Hindustan Times (Patiala)

Crushing blow to Shivalik beauty, Nangal hills go bald

Crushers growl on levelled foothills despite NGT notice, only tipper drivers booked

- Prabhjit Singh ■ prabhjit.singh@hindustant­imes.com

KHERA KALMOT (RUPNAGAR): The Shivalk foothills now resemble a shaven head. Illegal mining for sand and gravel is turning the green land bare and brown.

At this village near Nangal, stone crushers growl day and night, mocking at environmen­tal laws and the National Green Tribunal (NGT) notice to which the Punjab government must reply on August 30. “Local farmers have protested but the crushers belong to people of political influence,” Nangal councillor Paramjit Singh Pamma stated in his petition before the green court. “Bureaucrat­s, police, and the mining department can only watch.”

After mining-triggered landslide shut the trekking route to a hilltop temple last month, the ravagers plundered the mount again for an alternativ­e trail to silence the villagers.
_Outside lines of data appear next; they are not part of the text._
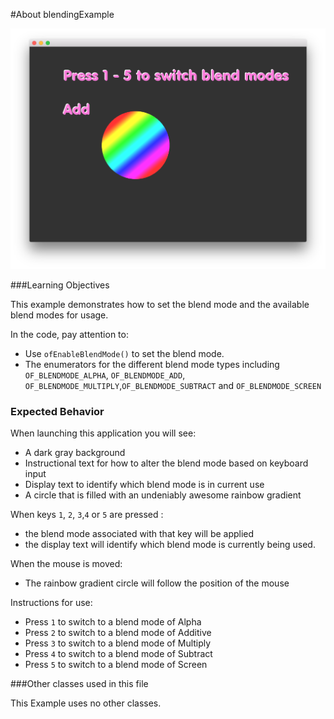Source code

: #About blendingExample

![Screenshot of Example, stored as exampleName/screenshot.png (or .gif or .jpg)](blendingExample.png)


###Learning Objectives

This example demonstrates how to set the blend mode and the available blend modes for usage.

In the code, pay attention to: 

* Use ```ofEnableBlendMode()``` to set the blend mode. 
* The enumerators for the different blend mode types including ```OF_BLENDMODE_ALPHA```, ```OF_BLENDMODE_ADD```, ```OF_BLENDMODE_MULTIPLY```,```OF_BLENDMODE_SUBTRACT``` and ```OF_BLENDMODE_SCREEN```
 
### Expected Behavior

When launching this application you will see: 

* A dark gray background
* Instructional text for how to alter the blend mode based on keyboard input
* Display text to identify which blend mode is in current use
* A circle that is filled with an undeniably awesome rainbow gradient

When keys ```1```, ```2```, ```3```,```4``` or ```5``` are pressed : 

* the blend mode associated with that key will be applied
* the display text will identify which blend mode is currently being used.

When the mouse is moved:

* The rainbow gradient circle will follow the position of the mouse

Instructions for use:

* Press ```1``` to switch to a blend mode of Alpha
* Press ```2``` to switch to a blend mode of Additive
* Press ```3``` to switch to a blend mode of Multiply
* Press ```4``` to switch to a blend mode of Subtract
* Press ```5``` to switch to a blend mode of Screen


###Other classes used in this file

This Example uses no other classes.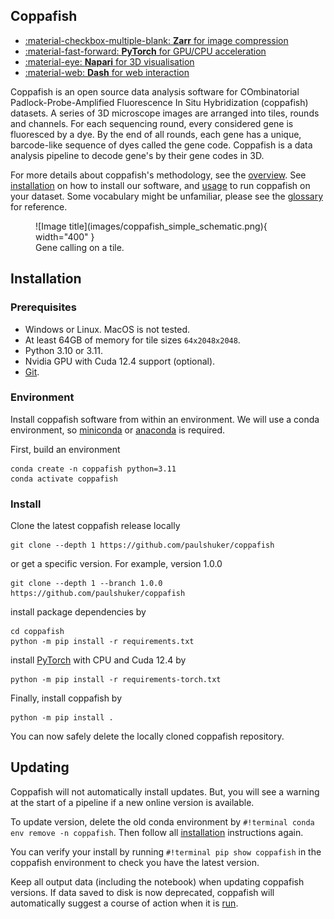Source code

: ## Coppafish

<div class="grid cards no-format" markdown>

 - [:material-checkbox-multiple-blank: __Zarr__ for image compression](https://zarr.readthedocs.io/)
 - [:material-fast-forward:  __PyTorch__ for GPU/CPU acceleration](https://pytorch.org/)
 - [:material-eye:  __Napari__ for 3D visualisation](https://napari.org/)
 - [:material-web:  __Dash__ for web interaction](https://dash.plotly.com/)

</div>

Coppafish is an open source data analysis software for COmbinatorial Padlock-Probe-Amplified Fluorescence In Situ
Hybridization (coppafish) datasets. A series of 3D microscope images are arranged into tiles, rounds and channels. For
each sequencing round, every considered gene is fluoresced by a dye. By the end of all rounds, each gene has a unique,
barcode-like sequence of dyes called the gene code. Coppafish is a data analysis pipeline to decode gene's by their 
gene codes in 3D.

For more details about coppafish's methodology, see the
[overview](overview.md). See [installation](#installation) on how to install our software, and [usage](basic_usage.md) to
run coppafish on your dataset. Some vocabulary might be unfamiliar, please see the [glossary](glossary.md) for
reference.

<figure markdown="span">
  ![Image title](images/coppafish_simple_schematic.png){ width="400" }
  <figcaption>Gene calling on a tile.</figcaption>
</figure>

## Installation

### Prerequisites

* Windows or Linux. MacOS is not tested.
* At least 64GB of memory for tile sizes `64x2048x2048`.
* Python 3.10 or 3.11.
* Nvidia GPU with Cuda 12.4 support (optional).
* [Git](https://git-scm.com/).

### Environment

Install coppafish software from within an environment. We will use a conda environment, so 
[miniconda](https://docs.anaconda.com/miniconda/) or [anaconda](https://anaconda.org/anaconda/conda) is required.

First, build an environment

```terminal
conda create -n coppafish python=3.11
conda activate coppafish
```

### Install

Clone the latest coppafish release locally 

```terminal
git clone --depth 1 https://github.com/paulshuker/coppafish
```

or get a specific version. For example, version 1.0.0 

```terminal
git clone --depth 1 --branch 1.0.0 https://github.com/paulshuker/coppafish
```

install package dependencies by

```terminal
cd coppafish
python -m pip install -r requirements.txt
```

install [PyTorch](https://pytorch.org/) with CPU and Cuda 12.4 by 

```terminal
python -m pip install -r requirements-torch.txt
```

Finally, install coppafish by 

```terminal
python -m pip install .
```

You can now safely delete the locally cloned coppafish repository.

## Updating

Coppafish will not automatically install updates. But, you will see a warning at the start of a pipeline if a new 
online version is available.

To update version, delete the old conda environment by `#!terminal conda env remove -n coppafish`. Then follow all 
[installation](#installation) instructions again.

You can verify your install by running `#!terminal pip show coppafish` in the coppafish environment to check you have the 
latest version.

Keep all output data (including the notebook) when updating coppafish versions. If data saved to disk is now 
deprecated, coppafish will automatically suggest a course of action when it is [run](basic_usage.md#running).
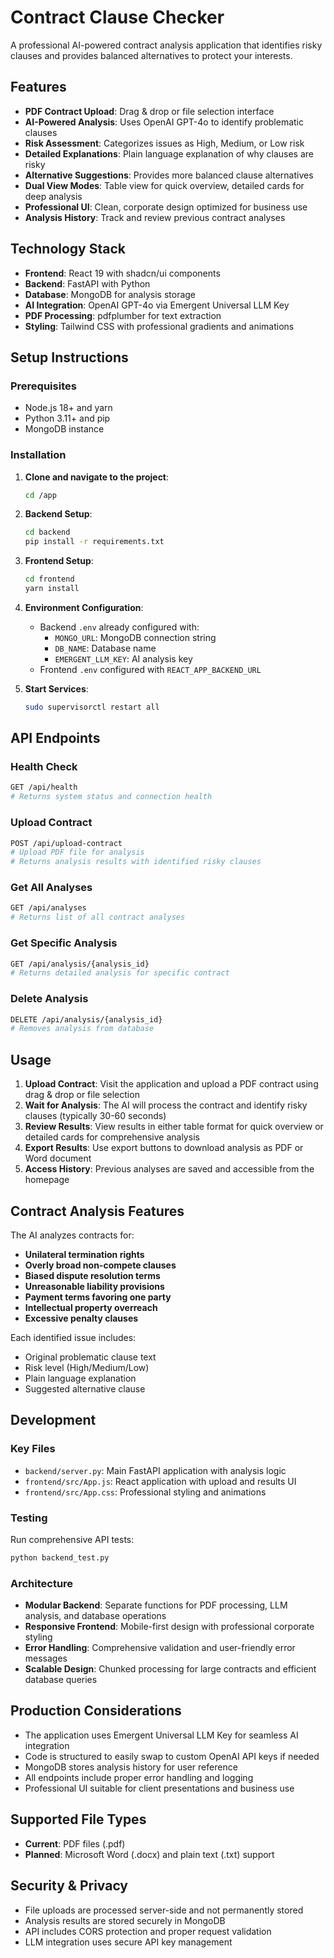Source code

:# Contract Clause Checker

A professional AI-powered contract analysis application that identifies risky clauses and provides balanced alternatives to protect your interests.

## Features

- **PDF Contract Upload**: Drag & drop or file selection interface
- **AI-Powered Analysis**: Uses OpenAI GPT-4o to identify problematic clauses
- **Risk Assessment**: Categorizes issues as High, Medium, or Low risk
- **Detailed Explanations**: Plain language explanation of why clauses are risky
- **Alternative Suggestions**: Provides more balanced clause alternatives
- **Dual View Modes**: Table view for quick overview, detailed cards for deep analysis
- **Professional UI**: Clean, corporate design optimized for business use
- **Analysis History**: Track and review previous contract analyses

## Technology Stack

- **Frontend**: React 19 with shadcn/ui components
- **Backend**: FastAPI with Python
- **Database**: MongoDB for analysis storage
- **AI Integration**: OpenAI GPT-4o via Emergent Universal LLM Key
- **PDF Processing**: pdfplumber for text extraction
- **Styling**: Tailwind CSS with professional gradients and animations

## Setup Instructions

### Prerequisites
- Node.js 18+ and yarn
- Python 3.11+ and pip
- MongoDB instance

### Installation

1. **Clone and navigate to the project**:
   ```bash
   cd /app
   ```

2. **Backend Setup**:
   ```bash
   cd backend
   pip install -r requirements.txt
   ```

3. **Frontend Setup**:
   ```bash
   cd frontend
   yarn install
   ```

4. **Environment Configuration**:
   - Backend `.env` already configured with:
     - `MONGO_URL`: MongoDB connection string
     - `DB_NAME`: Database name
     - `EMERGENT_LLM_KEY`: AI analysis key
   - Frontend `.env` configured with `REACT_APP_BACKEND_URL`

5. **Start Services**:
   ```bash
   sudo supervisorctl restart all
   ```

## API Endpoints

### Health Check
```bash
GET /api/health
# Returns system status and connection health
```

### Upload Contract
```bash
POST /api/upload-contract
# Upload PDF file for analysis
# Returns analysis results with identified risky clauses
```

### Get All Analyses
```bash
GET /api/analyses
# Returns list of all contract analyses
```

### Get Specific Analysis
```bash
GET /api/analysis/{analysis_id}
# Returns detailed analysis for specific contract
```

### Delete Analysis
```bash
DELETE /api/analysis/{analysis_id}
# Removes analysis from database
```

## Usage

1. **Upload Contract**: Visit the application and upload a PDF contract using drag & drop or file selection
2. **Wait for Analysis**: The AI will process the contract and identify risky clauses (typically 30-60 seconds)
3. **Review Results**: View results in either table format for quick overview or detailed cards for comprehensive analysis
4. **Export Results**: Use export buttons to download analysis as PDF or Word document
5. **Access History**: Previous analyses are saved and accessible from the homepage

## Contract Analysis Features

The AI analyzes contracts for:
- **Unilateral termination rights**
- **Overly broad non-compete clauses**
- **Biased dispute resolution terms**
- **Unreasonable liability provisions**
- **Payment terms favoring one party**
- **Intellectual property overreach**
- **Excessive penalty clauses**

Each identified issue includes:
- Original problematic clause text
- Risk level (High/Medium/Low)
- Plain language explanation
- Suggested alternative clause

## Development

### Key Files
- `backend/server.py`: Main FastAPI application with analysis logic
- `frontend/src/App.js`: React application with upload and results UI
- `frontend/src/App.css`: Professional styling and animations

### Testing
Run comprehensive API tests:
```bash
python backend_test.py
```

### Architecture
- **Modular Backend**: Separate functions for PDF processing, LLM analysis, and database operations
- **Responsive Frontend**: Mobile-first design with professional corporate styling  
- **Error Handling**: Comprehensive validation and user-friendly error messages
- **Scalable Design**: Chunked processing for large contracts and efficient database queries

## Production Considerations

- The application uses Emergent Universal LLM Key for seamless AI integration
- Code is structured to easily swap to custom OpenAI API keys if needed
- MongoDB stores analysis history for user reference
- All endpoints include proper error handling and logging
- Professional UI suitable for client presentations and business use

## Supported File Types

- **Current**: PDF files (.pdf)
- **Planned**: Microsoft Word (.docx) and plain text (.txt) support

## Security & Privacy

- File uploads are processed server-side and not permanently stored
- Analysis results are stored securely in MongoDB
- API includes CORS protection and proper request validation
- LLM integration uses secure API key management
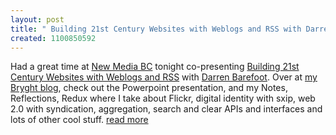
 ```yaml
---
layout: post
title: " Building 21st Century Websites with Weblogs and RSS with Darren Barefoot"
created: 1100850592
---
```

<p>
Had a great time at <a href="http://www.newmediabc.com/">New Media BC</a> tonight co-presenting <a href="http://www.newmediabc.com/events_detail.asp?nEvent=189">Building 21st Century Websites with Weblogs and RSS</a> with <a href="http://www.darrenbarefoot.com/">Darren Barefoot</a>. Over at <a href="http://www.bryght.com/node/view/132">my Bryght blog</a>, check out the Powerpoint presentation, and my Notes, Reflections, Redux where I take about Flickr, digital identity with sxip, web 2.0 with syndication, aggregation, search and clear APIs and interfaces and lots of other cool stuff. <a href="http://www.bryght.com/node/view/132">read more</a>
</p>

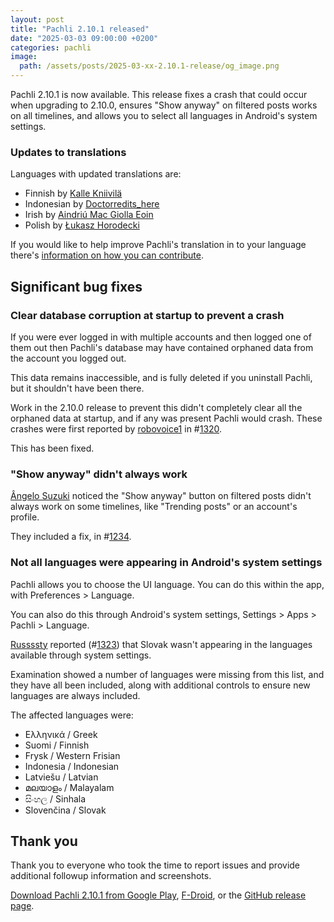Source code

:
 ```yaml
---
layout: post
title: "Pachli 2.10.1 released"
date: "2025-03-03 09:00:00 +0200"
categories: pachli
image:
  path: /assets/posts/2025-03-xx-2.10.1-release/og_image.png
---
```

Pachli 2.10.1 is now available. This release fixes a crash that could occur when upgrading to 2.10.0, ensures "Show anyway" on filtered posts works on all timelines, and allows you to select all languages in Android's system settings.

<!--more-->

### Updates to translations

Languages with updated translations are:

- Finnish by [Kalle Kniivilä](https://github.com/pachli/pachli-android/commits?author=kalle.kniivila@gmail.com)
- Indonesian by [Doctorredits_here](https://github.com/pachli/pachli-android/commits?author=182783629+doctorreditshere@users.noreply.github.com)
- Irish by [Aindriú Mac Giolla Eoin](https://github.com/pachli/pachli-android/commits?author=aindriu80@gmail.com)
- Polish by [Łukasz Horodecki](https://github.com/pachli/pachli-android/commits?author=dakilla@gmail.com)

If you would like to help improve Pachli's translation in to your language there's [information on how you can contribute](https://github.com/pachli/pachli-android/blob/main/docs/contributing/translate.md).

## Significant bug fixes

### Clear database corruption at startup to prevent a crash

If you were ever logged in with multiple accounts and then logged one of them out then Pachli's database may have contained orphaned data from the account you logged out.

This data remains inaccessible, and is fully deleted if you uninstall Pachli, but it shouldn't have been there.

Work in the 2.10.0 release to prevent this didn't completely clear all the orphaned data at startup, and if any was present Pachli would crash. These crashes were first reported by [robovoice1](https://github.com/robovoice1) in #[1320](https://github.com/pachli/pachli-android/issues/1320).

This has been fixed.

### "Show anyway" didn't always work

[Ângelo Suzuki](https://mas.to/@tinsuke) noticed the "Show anyway" button on filtered posts didn't always work on some timelines, like "Trending posts" or an account's profile.

They included a fix, in #[1234](https://github.com/pachli/pachli-android/pull/1234).

### Not all languages were appearing in Android's system settings

Pachli allows you to choose the UI language. You can do this within the app, with Preferences > Language.

You can also do this through Android's system settings, Settings > Apps > Pachli > Language.

[Russssty](https://github.com/pachli/pachli-android/commits?author=rastislav.podracky@outlook.com) reported (#[1323](https://github.com/pachli/pachli-android/issues/1323)) that Slovak wasn't appearing in the languages available through system settings.

Examination showed a number of languages were missing from this list, and they have all been included, along with additional controls to ensure new languages are always included.

The affected languages were:

- Ελληνικά / Greek
- Suomi / Finnish
- Frysk / Western Frisian
- Indonesia / Indonesian
- Latviešu / Latvian
- മലയാളം / Malayalam
- සිංහල / Sinhala
- Slovenčina / Slovak

## Thank you

Thank you to everyone who took the time to report issues and provide additional followup information and screenshots.

[Download Pachli 2.10.1 from Google Play](https://play.google.com/store/apps/details?id=app.pachli), [F-Droid](https://f-droid.org/en/packages/app.pachli/), or the [GitHub release page](https://github.com/pachli/pachli-android/releases/tag/v2.10.1).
Every day, a beeline of overloaded tippers moves 8,000 tonnes (roughly) of looted minerals out of these quarries. The 7-kilometre broken stretch to the raped hills takes more than half an hour to cover, since these crawling monsters block the way.

A random check at Punjab Stone Crushers didn’t yield a single document to justify the heaps of dug-out raw material dumped at the site. Spotting the HT team, the workers shut the machine and a “caretaker” rang up manager Naresh Kumar, who explained over telephone that owner Gurdip Singh Gill of Zirakpur was “now in Canada” and “nobody knows his contact number”.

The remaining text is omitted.